*Excerpted records:*

────────────────

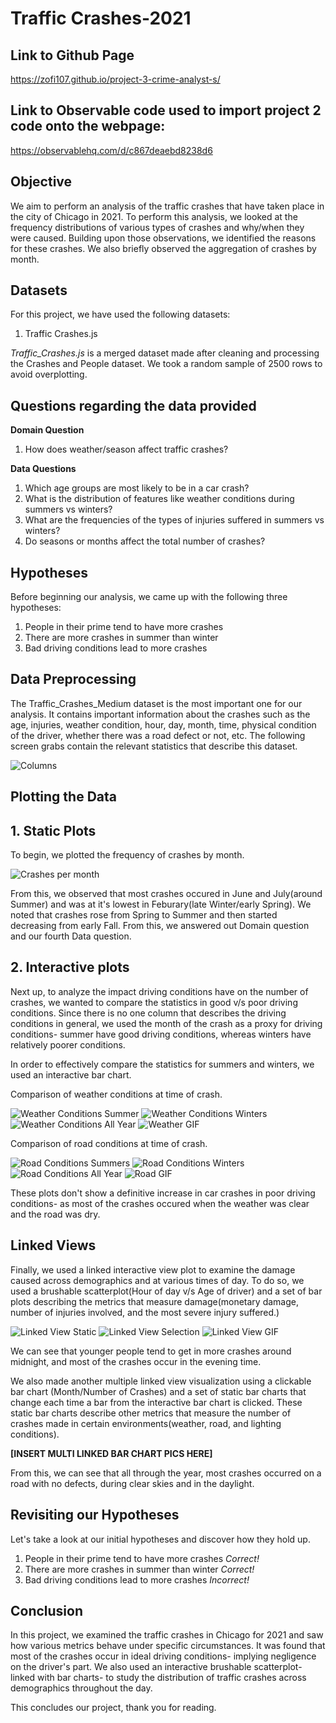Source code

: 
# Traffic Crashes-2021
## Link to Github Page
https://zofi107.github.io/project-3-crime-analyst-s/
## Link to Observable code used to import project 2 code onto the webpage:
https://observablehq.com/d/c867deaebd8238d6

## Objective
We aim to perform an analysis of the traffic crashes that have taken place in the city of Chicago in 2021. To perform this analysis, we looked at the frequency distributions of various types of crashes and why/when they were caused. Building upon those observations, we identified the reasons for these crashes. We also briefly observed the aggregation of crashes by month.

## Datasets
For this project, we have used the following datasets:
1. Traffic Crashes.js
 
 _Traffic_Crashes.js_ is a merged dataset made after cleaning and processing the Crashes and People dataset. We took a random sample of 2500 rows to avoid overplotting.

## Questions regarding the data provided
**Domain Question**
  1. How does weather/season affect traffic crashes?

**Data Questions**
  1. Which age groups are most likely to be in a car crash?
  2. What is the distribution of features like weather conditions during summers vs winters?
  3. What are the frequencies of the types of injuries suffered in summers vs winters?
  4. Do seasons or months affect the total number of crashes?

## Hypotheses
Before beginning our analysis, we came up with the following three hypotheses:

1. People in their prime tend to have more crashes
2. There are more crashes in summer than winter
3. Bad driving conditions lead to more crashes

## Data Preprocessing
The Traffic_Crashes_Medium dataset is the most important one for our analysis. It contains important information about the crashes such as the age, injuries, weather condition, hour, day, month, time, physical condition of the driver, whether there was a road defect or not, etc. The following screen grabs contain the relevant statistics that describe this dataset.

![Columns](./markdown%20pics/columns.png)

## Plotting the Data

## 1. Static Plots
To begin, we plotted the frequency of crashes by month.

![Crashes per month](./markdown%20pics/crashes_per_month.png)

From this, we observed that most crashes occured in June and July(around Summer) and was at it's lowest in Feburary(late Winter/early Spring). We noted that crashes rose from Spring to Summer and then started decreasing from early Fall. From this, we answered out Domain question and our fourth Data question.

## 2. Interactive plots

Next up, to analyze the impact driving conditions have on the number of crashes, we wanted to compare the statistics in good v/s poor driving conditions. Since there is no one column that describes the driving conditions in general, we used the month of the crash as a proxy for driving conditions- summer have good driving conditions, whereas winters have relatively poorer conditions.

In order to effectively compare the statistics for summers and winters, we used an interactive bar chart.

Comparison of weather conditions at time of crash.

![Weather Conditions Summer](./markdown%20pics/wc_summer.png)
![Weather Conditions Winters](./markdown%20pics/wc_winters.png)
![Weather Conditions All Year](./markdown%20pics/wc_ay.png)
![Weather GIF](./markdown%20pics/weather.gif)

Comparison of road conditions at time of crash.

![Road Conditions Summers](./markdown%20pics/rc_summers.png)
![Road Conditions Winters](./markdown%20pics/rc_winters.png)
![Road Conditions All Year](./markdown%20pics/rc_ay.png)
![Road GIF](./markdown%20pics/road.gif)

These plots don't show a definitive increase in car crashes in poor driving conditions- as most of the crashes occured when the weather was clear and the road was dry.

## Linked Views

Finally, we used a linked interactive view plot to examine the damage caused across demographics and at various times of day. To do so, we used a brushable scatterplot(Hour of day v/s Age of driver) and a set of bar plots describing the metrics that measure damage(monetary damage, number of injuries involved, and the most severe injury suffered.)

![Linked View Static](./markdown%20pics/lv_static.png)
![Linked View Selection](./markdown%20pics/lv_selection.png)
![Linked View GIF](./markdown%20pics/linked.gif)

We can see that younger people tend to get in more crashes around midnight, and most of the crashes occur in the evening time.

We also made another multiple linked view visualization using a clickable bar chart (Month/Number of Crashes) and a set of static bar charts that change each time a bar from the interactive bar chart is clicked. These static bar charts describe other metrics that measure the number of crashes made in certain environments(weather, road, and lighting conditions).

**[INSERT MULTI LINKED BAR CHART PICS HERE]**

From this, we can see that all through the year, most crashes occurred on a road with no defects, during clear skies and in the daylight.

## Revisiting our Hypotheses

Let's take a look at our initial hypotheses and discover how they hold up.

1. People in their prime tend to have more crashes _*Correct!*_
2. There are more crashes in summer than winter _*Correct!*_
3. Bad driving conditions lead to more crashes
_*Incorrect!*_

## Conclusion

In this project, we examined the traffic crashes in Chicago for 2021 and saw how various metrics behave under specific circumstances. It was found that most of the crashes occur in ideal driving conditions- implying negligence on the driver's part. We also used an interactive brushable scatterplot- linked with bar charts- to study the distribution of traffic crashes across demographics throughout the day.

This concludes our project, thank you for reading.

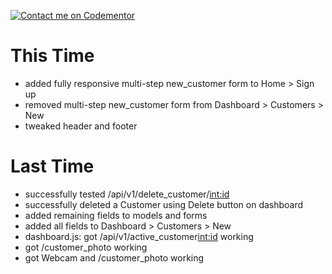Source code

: [![Contact me on Codementor](https://www.codementor.io/m-badges/boonecabal/im-a-cm-b.svg)](https://www.codementor.io/@boonecabal?refer=badge)

# This Time

* added fully responsive multi-step new_customer form to Home > Sign up
* removed multi-step new_customer form from Dashboard > Customers > New
* tweaked header and footer
# Last Time

* successfully tested /api/v1/delete_customer/<int:id>
* successfully deleted a Customer using Delete button on dashboard
* added remaining fields to models and forms
* added all fields to Dashboard > Customers > New
* dashboard.js: got /api/v1/active_customer<int:id> working
* got /customer_photo working
* got Webcam and /customer_photo working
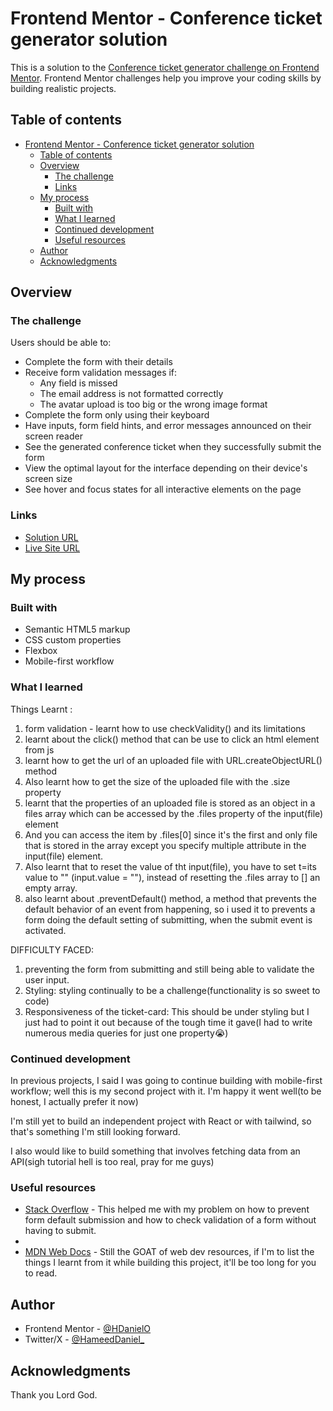 # Frontend Mentor - Conference ticket generator solution

This is a solution to the [Conference ticket generator challenge on Frontend Mentor](https://www.frontendmentor.io/challenges/conference-ticket-generator-oq5gFIU12w). Frontend Mentor challenges help you improve your coding skills by building realistic projects.

## Table of contents

- [Frontend Mentor - Conference ticket generator solution](#frontend-mentor---conference-ticket-generator-solution)
  - [Table of contents](#table-of-contents)
  - [Overview](#overview)
    - [The challenge](#the-challenge)
    - [Links](#links)
  - [My process](#my-process)
    - [Built with](#built-with)
    - [What I learned](#what-i-learned)
    - [Continued development](#continued-development)
    - [Useful resources](#useful-resources)
  - [Author](#author)
  - [Acknowledgments](#acknowledgments)

## Overview

### The challenge

Users should be able to:

- Complete the form with their details
- Receive form validation messages if:
  - Any field is missed
  - The email address is not formatted correctly
  - The avatar upload is too big or the wrong image format
- Complete the form only using their keyboard
- Have inputs, form field hints, and error messages announced on their screen reader
- See the generated conference ticket when they successfully submit the form
- View the optimal layout for the interface depending on their device's screen size
- See hover and focus states for all interactive elements on the page

### Links

- [Solution URL](https://github.com/HDanielO/conference-ticket-generator)
- [Live Site URL](https://your-live-site-url.com)

## My process

### Built with

- Semantic HTML5 markup
- CSS custom properties
- Flexbox
- Mobile-first workflow

### What I learned

Things Learnt :

1. form validation - learnt how to use checkValidity() and its limitations
2. learnt about the click() method that can be use to click an html element from js
3. learnt how to get the url of an uploaded file with URL.createObjectURL() method
4. Also learnt how to get the size of the uploaded file with the .size property
5. learnt that the properties of an uploaded file is stored as an object in a files array which can be accessed by the .files property of the input(file) element
6. And you can access the item by .files[0] since it's the first and only file that is stored in the array except you specify multiple attribute in the input(file) element.
7. Also learnt that to reset the value of tht input(file), you have to set t=its value to "" (input.value = ""), instead of resetting the .files array to [] an empty array.
8. also learnt about .preventDefault() method, a method that prevents the default behavior of an event from happening, so i used it to prevents a form doing the default setting of submitting, when the submit event is activated.

DIFFICULTY FACED:

1. preventing the form from submitting and still being able to validate the user input.
2. Styling: styling continually to be a challenge(functionality is so sweet to code)
3. Responsiveness of the ticket-card: This should be under styling but I just had to point it out because of the tough time it gave(I had to write numerous media queries for just one property😭)

### Continued development

In previous projects, I said I was going to continue building with mobile-first workflow; well this is my second project with it. I'm happy it went well(to be honest, I actually prefer it now)

I'm still yet to build an independent project with React or with tailwind, so that's something I'm still looking forward.

I also would like to build something that involves fetching data from an API(sigh tutorial hell is too real, pray for me guys)

### Useful resources

- [Stack Overflow](https://stackoverflow.com/) - This helped me with my problem on how to prevent form default submission and how to check validation of a form without having to submit.
-
- [MDN Web Docs](https://developer.mozilla.org/en-US/) - Still the GOAT of web dev resources, if I'm to list the things I learnt from it while building this project, it'll be too long for you to read.

## Author

- Frontend Mentor - [@HDanielO](https://www.frontendmentor.io/profile/HDanielO)
- Twitter/X - [@HameedDaniel\_](https://www.x.com/HameedDaniel_)

## Acknowledgments

Thank you Lord God.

────────────────

*Task prompt:*
Provide the lines again, unchanged, from where the data above begins through the line containing "## Objective", both ends included, omitting pictures and adding nothing.

*Response to the exercise:*
Source code

: 
# Traffic Crashes-2021
## Link to Github Page
https://zofi107.github.io/project-3-crime-analyst-s/
## Link to Observable code used to import project 2 code onto the webpage:
https://observablehq.com/d/c867deaebd8238d6

## Objective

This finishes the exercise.